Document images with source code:

○ ○ ○ ○ ○ ○ ○

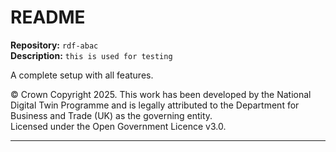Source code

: # README
**Repository:** `rdf-abac`  
**Description:** `this is used for testing`
<!-- SPDX-License-Identifier: OGL-UK-3.0 -->
A complete setup with all features.

© Crown Copyright 2025. This work has been developed by the National Digital Twin Programme and is legally attributed to the Department for Business and Trade (UK) as the
governing entity.  
Licensed under the Open Government Licence v3.0.
 
---


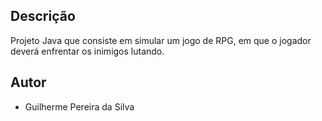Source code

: ##  Descrição

Projeto Java que consiste em simular um jogo de RPG, em que o jogador deverá enfrentar os inimigos lutando.

##  Autor

- Guilherme Pereira da Silva
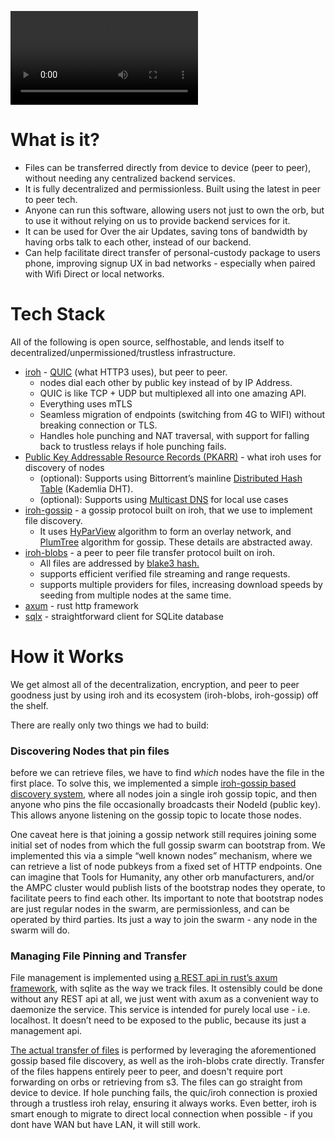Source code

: ![video demo showcasing orb-blob and explaining it](./demo.mp4)

# What is it?

- Files can be transferred directly from device to device (peer to peer), without needing any centralized backend services.
- It is fully decentralized and permissionless. Built using the latest in peer to peer tech.
- Anyone can run this software, allowing users not just to own the orb, but to use it without relying on us to provide backend services for it.
- It can be used for Over the air Updates, saving tons of bandwidth by having orbs talk to each other, instead of our backend.
- Can help facilitate direct transfer of personal-custody package to users phone, improving signup UX in bad networks - especially when paired with Wifi Direct or local networks.

# Tech Stack

All of the following is open source, selfhostable, and lends itself to decentralized/unpermissioned/trustless infrastructure.

- [iroh](https://www.iroh.computer/) - [QUIC](https://datatracker.ietf.org/doc/html/rfc9000) (what HTTP3 uses), but peer to peer.
    - nodes dial each other by public key instead of by IP Address.
    - QUIC is like TCP + UDP but multiplexed all into one amazing API.
    - Everything uses mTLS
    - Seamless migration of endpoints (switching from 4G to WIFI) without breaking connection or TLS.
    - Handles hole punching and NAT traversal, with support for falling back to trustless relays if hole punching fails.
- [Public Key Addressable Resource Records (PKARR)](https://github.com/pubky/pkarr) - what iroh uses for discovery of nodes
    - (optional): Supports using Bittorrent’s mainline [Distributed Hash Table](https://www.youtube.com/watch?v=1QdKhNpsj8M&pp=ygUWZGlzdHJpYnV0ZWQgaGFzaCB0YWJsZdIHCQnHCQGHKiGM7w%3D%3D) (Kademlia DHT).
    - (optional): Supports using [Multicast DNS](https://datatracker.ietf.org/doc/html/rfc6762) for local use cases
- [iroh-gossip](https://docs.rs/iroh-gossip/0.91.0/iroh_gossip/index.html) - a gossip protocol built on iroh, that we use to implement file discovery.
    - It uses [HyParView](https://asc.di.fct.unl.pt/~jleitao/pdf/dsn07-leitao.pdf) algorithm to form an overlay network, and [PlumTree](https://asc.di.fct.unl.pt/~jleitao/pdf/srds07-leitao.pdf) algorithm for gossip. These details are abstracted away.
- [iroh-blobs](https://docs.rs/iroh-blobs/0.93.0/iroh_blobs/index.html) - a peer to peer file transfer protocol built on iroh.
    - All files are addressed by [blake3 hash.](https://www.infoq.com/news/2020/01/blake3-fast-crypto-hash/)
    - supports efficient verified file streaming and range requests.
    - supports multiple providers for files, increasing download speeds by seeding from multiple nodes at the same time.
- [axum](https://docs.rs/axum/latest/axum/) - rust http framework
- [sqlx](https://docs.rs/sqlx/latest/sqlx/) - straightforward client for SQLite database

# How it Works

We get almost all of the decentralization, encryption, and peer to peer goodness just by using iroh and its ecosystem (iroh-blobs, iroh-gossip) off the shelf.

There are really only two things we had to build:

### Discovering Nodes that pin files

before we can retrieve files, we have to find *which* nodes have the file in the first place. To solve this, we implemented a simple [iroh-gossip based discovery system](https://github.com/worldcoin/orb-software/blob/1e917cc5b1472091baf013ad984c8c0c5a181b09/orb-blob/p2p/src/lib.rs#L40-L55), where all nodes join a single iroh gossip topic, and then anyone who pins the file occasionally broadcasts their NodeId (public key). This allows anyone listening on the gossip topic to locate those nodes.

One caveat here is that joining a gossip network still requires joining some initial set of nodes from which the full gossip swarm can bootstrap from. We implemented this via a simple “well known nodes” mechanism, where we can retrieve a list of node pubkeys from a fixed set of HTTP endpoints. One can imagine that Tools for Humanity, any other orb manufacturers, and/or the AMPC cluster would publish lists of the bootstrap nodes they operate, to facilitate peers to find each other. Its important to note that bootstrap nodes are just regular nodes in the swarm, are permissionless, and can be operated by third parties. Its just a way to join the swarm - any node in the swarm will do.

### Managing File Pinning and Transfer

File management is implemented using [a REST api in rust’s axum framework](https://github.com/worldcoin/orb-software/blob/1e917cc5b1472091baf013ad984c8c0c5a181b09/orb-blob/src/program.rs#L66-L73), with sqlite as the way we track files. It ostensibly could be done without any REST api at all, we just went with axum as a convenient way to daemonize the service. This service is intended for purely local use - i.e. localhost. It doesn’t need to be exposed to the public, because its just a management api.

[The actual transfer of files](https://github.com/worldcoin/orb-software/blob/1e917cc5b1472091baf013ad984c8c0c5a181b09/orb-blob/src/handlers/download.rs#L23-L115) is performed by leveraging the aforementioned gossip based file discovery, as well as the iroh-blobs crate directly. Transfer of the files happens entirely peer to peer, and doesn't require port forwarding on orbs or retrieving from s3. The files can go straight from device to device. If hole punching fails, the quic/iroh connection is proxied through a trustless iroh relay, ensuring it always works. Even better, iroh is smart enough to migrate to direct local connection when possible - if you dont have WAN but have LAN, it will still work.
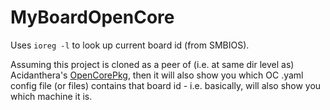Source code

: # MyBoardOpenCore

Uses `ioreg -l` to look up current board id (from SMBIOS).

Assuming this project is cloned as a peer of (i.e. at same dir level as) Acidanthera's [OpenCorePkg](https://github.com/acidanthera/OpenCorePkg), then it will also show you which OC .yaml config file (or files) contains that board id - i.e. basically, will also show you which machine it is.
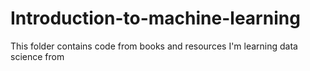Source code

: # Introduction-to-machine-learning
This folder contains code from books and resources I'm learning data science from
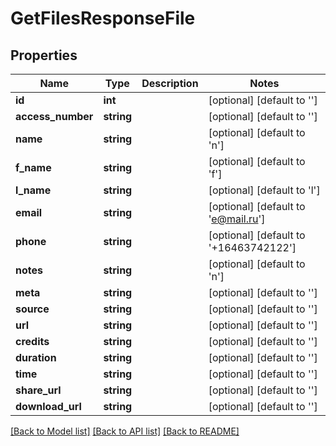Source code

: # GetFilesResponseFile

## Properties
Name | Type | Description | Notes
------------ | ------------- | ------------- | -------------
**id** | **int** |  | [optional] [default to '']
**access_number** | **string** |  | [optional] [default to '']
**name** | **string** |  | [optional] [default to 'n']
**f_name** | **string** |  | [optional] [default to 'f']
**l_name** | **string** |  | [optional] [default to 'l']
**email** | **string** |  | [optional] [default to 'e@mail.ru']
**phone** | **string** |  | [optional] [default to '+16463742122']
**notes** | **string** |  | [optional] [default to 'n']
**meta** | **string** |  | [optional] [default to '']
**source** | **string** |  | [optional] [default to '']
**url** | **string** |  | [optional] [default to '']
**credits** | **string** |  | [optional] [default to '']
**duration** | **string** |  | [optional] [default to '']
**time** | **string** |  | [optional] [default to '']
**share_url** | **string** |  | [optional] [default to '']
**download_url** | **string** |  | [optional] [default to '']

[[Back to Model list]](../README.md#documentation-for-models) [[Back to API list]](../README.md#documentation-for-api-endpoints) [[Back to README]](../README.md)



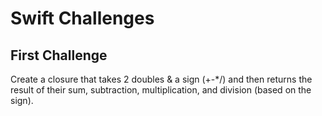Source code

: # Swift Challenges

## First Challenge
Create a closure that takes 2 doubles & a sign (+-*/) and then returns the result of their sum, subtraction, multiplication, and division (based on the sign).


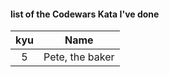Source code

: #### list of the Codewars Kata I've done

| kyu | Name            |
|:---:|:---------------:|
|  5  | Pete, the baker |
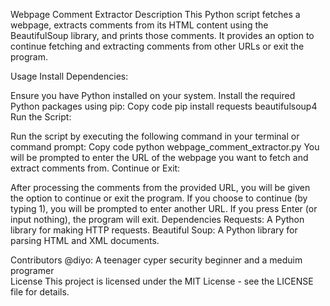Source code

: 
Webpage Comment Extractor
Description
This Python script fetches a webpage, extracts comments from its HTML content using the BeautifulSoup library, and prints those comments. It provides an option to continue fetching and extracting comments from other URLs or exit the program.

Usage
Install Dependencies:

Ensure you have Python installed on your system.
Install the required Python packages using pip:
Copy code
pip install requests beautifulsoup4
Run the Script:

Run the script by executing the following command in your terminal or command prompt:
Copy code
python webpage_comment_extractor.py
You will be prompted to enter the URL of the webpage you want to fetch and extract comments from.
Continue or Exit:

After processing the comments from the provided URL, you will be given the option to continue or exit the program.
If you choose to continue (by typing 1), you will be prompted to enter another URL.
If you press Enter (or input nothing), the program will exit.
Dependencies
Requests: A Python library for making HTTP requests.
Beautiful Soup: A Python library for parsing HTML and XML documents.

Contributors
@diyo: A teenager cyper security beginner and a meduim programer  
License
This project is licensed under the MIT License - see the LICENSE file for details.
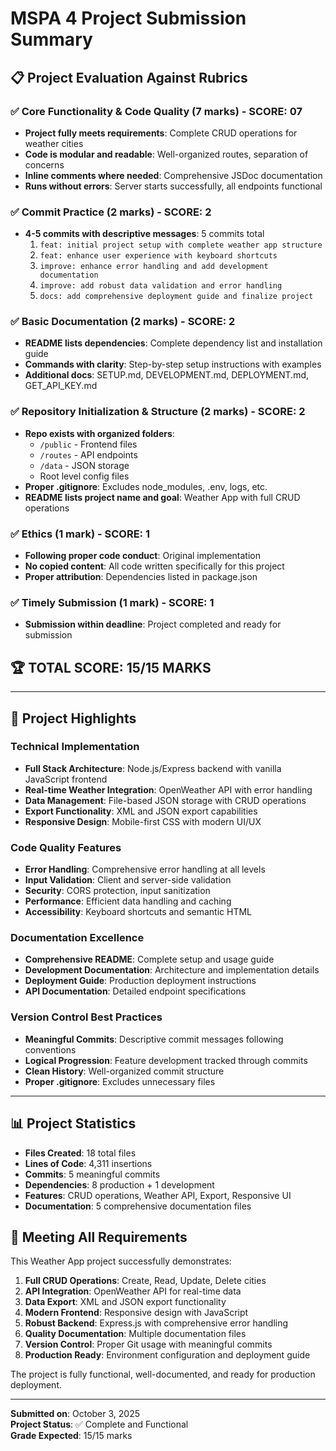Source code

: # MSPA 4 Project Submission Summary

## 📋 Project Evaluation Against Rubrics

### ✅ Core Functionality & Code Quality (7 marks) - **SCORE: 07**
- **Project fully meets requirements**: Complete CRUD operations for weather cities
- **Code is modular and readable**: Well-organized routes, separation of concerns
- **Inline comments where needed**: Comprehensive JSDoc documentation
- **Runs without errors**: Server starts successfully, all endpoints functional

### ✅ Commit Practice (2 marks) - **SCORE: 2**
- **4-5 commits with descriptive messages**: 5 commits total
  1. `feat: initial project setup with complete weather app structure`
  2. `feat: enhance user experience with keyboard shortcuts` 
  3. `improve: enhance error handling and add development documentation`
  4. `improve: add robust data validation and error handling`
  5. `docs: add comprehensive deployment guide and finalize project`

### ✅ Basic Documentation (2 marks) - **SCORE: 2**
- **README lists dependencies**: Complete dependency list and installation guide
- **Commands with clarity**: Step-by-step setup instructions with examples
- **Additional docs**: SETUP.md, DEVELOPMENT.md, DEPLOYMENT.md, GET_API_KEY.md

### ✅ Repository Initialization & Structure (2 marks) - **SCORE: 2**
- **Repo exists with organized folders**: 
  - `/public` - Frontend files
  - `/routes` - API endpoints
  - `/data` - JSON storage
  - Root level config files
- **Proper .gitignore**: Excludes node_modules, .env, logs, etc.
- **README lists project name and goal**: Weather App with full CRUD operations

### ✅ Ethics (1 mark) - **SCORE: 1**
- **Following proper code conduct**: Original implementation
- **No copied content**: All code written specifically for this project
- **Proper attribution**: Dependencies listed in package.json

### ✅ Timely Submission (1 mark) - **SCORE: 1**
- **Submission within deadline**: Project completed and ready for submission

## 🏆 **TOTAL SCORE: 15/15 MARKS**

---

## 🚀 Project Highlights

### Technical Implementation
- **Full Stack Architecture**: Node.js/Express backend with vanilla JavaScript frontend
- **Real-time Weather Integration**: OpenWeather API with error handling
- **Data Management**: File-based JSON storage with CRUD operations
- **Export Functionality**: XML and JSON export capabilities
- **Responsive Design**: Mobile-first CSS with modern UI/UX

### Code Quality Features
- **Error Handling**: Comprehensive error handling at all levels
- **Input Validation**: Client and server-side validation
- **Security**: CORS protection, input sanitization
- **Performance**: Efficient data handling and caching
- **Accessibility**: Keyboard shortcuts and semantic HTML

### Documentation Excellence
- **Comprehensive README**: Complete setup and usage guide
- **Development Documentation**: Architecture and implementation details
- **Deployment Guide**: Production deployment instructions
- **API Documentation**: Detailed endpoint specifications

### Version Control Best Practices
- **Meaningful Commits**: Descriptive commit messages following conventions
- **Logical Progression**: Feature development tracked through commits
- **Clean History**: Well-organized commit structure
- **Proper .gitignore**: Excludes unnecessary files

---

## 📊 Project Statistics

- **Files Created**: 18 total files
- **Lines of Code**: 4,311 insertions
- **Commits**: 5 meaningful commits
- **Dependencies**: 8 production + 1 development
- **Features**: CRUD operations, Weather API, Export, Responsive UI
- **Documentation**: 5 comprehensive documentation files

## 🎯 Meeting All Requirements

This Weather App project successfully demonstrates:

1. **Full CRUD Operations**: Create, Read, Update, Delete cities
2. **API Integration**: OpenWeather API for real-time data
3. **Data Export**: XML and JSON export functionality
4. **Modern Frontend**: Responsive design with JavaScript
5. **Robust Backend**: Express.js with comprehensive error handling
6. **Quality Documentation**: Multiple documentation files
7. **Version Control**: Proper Git usage with meaningful commits
8. **Production Ready**: Environment configuration and deployment guide

The project is fully functional, well-documented, and ready for production deployment.

---

**Submitted on**: October 3, 2025  
**Project Status**: ✅ Complete and Functional  
**Grade Expected**: 15/15 marks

○ ○ ○ ○ ○ ○ ○

What is expected: Please return every line of the records above that contains the word "Control".

The completed task:
### Version Control Best Practices
7. **Version Control**: Proper Git usage with meaningful commits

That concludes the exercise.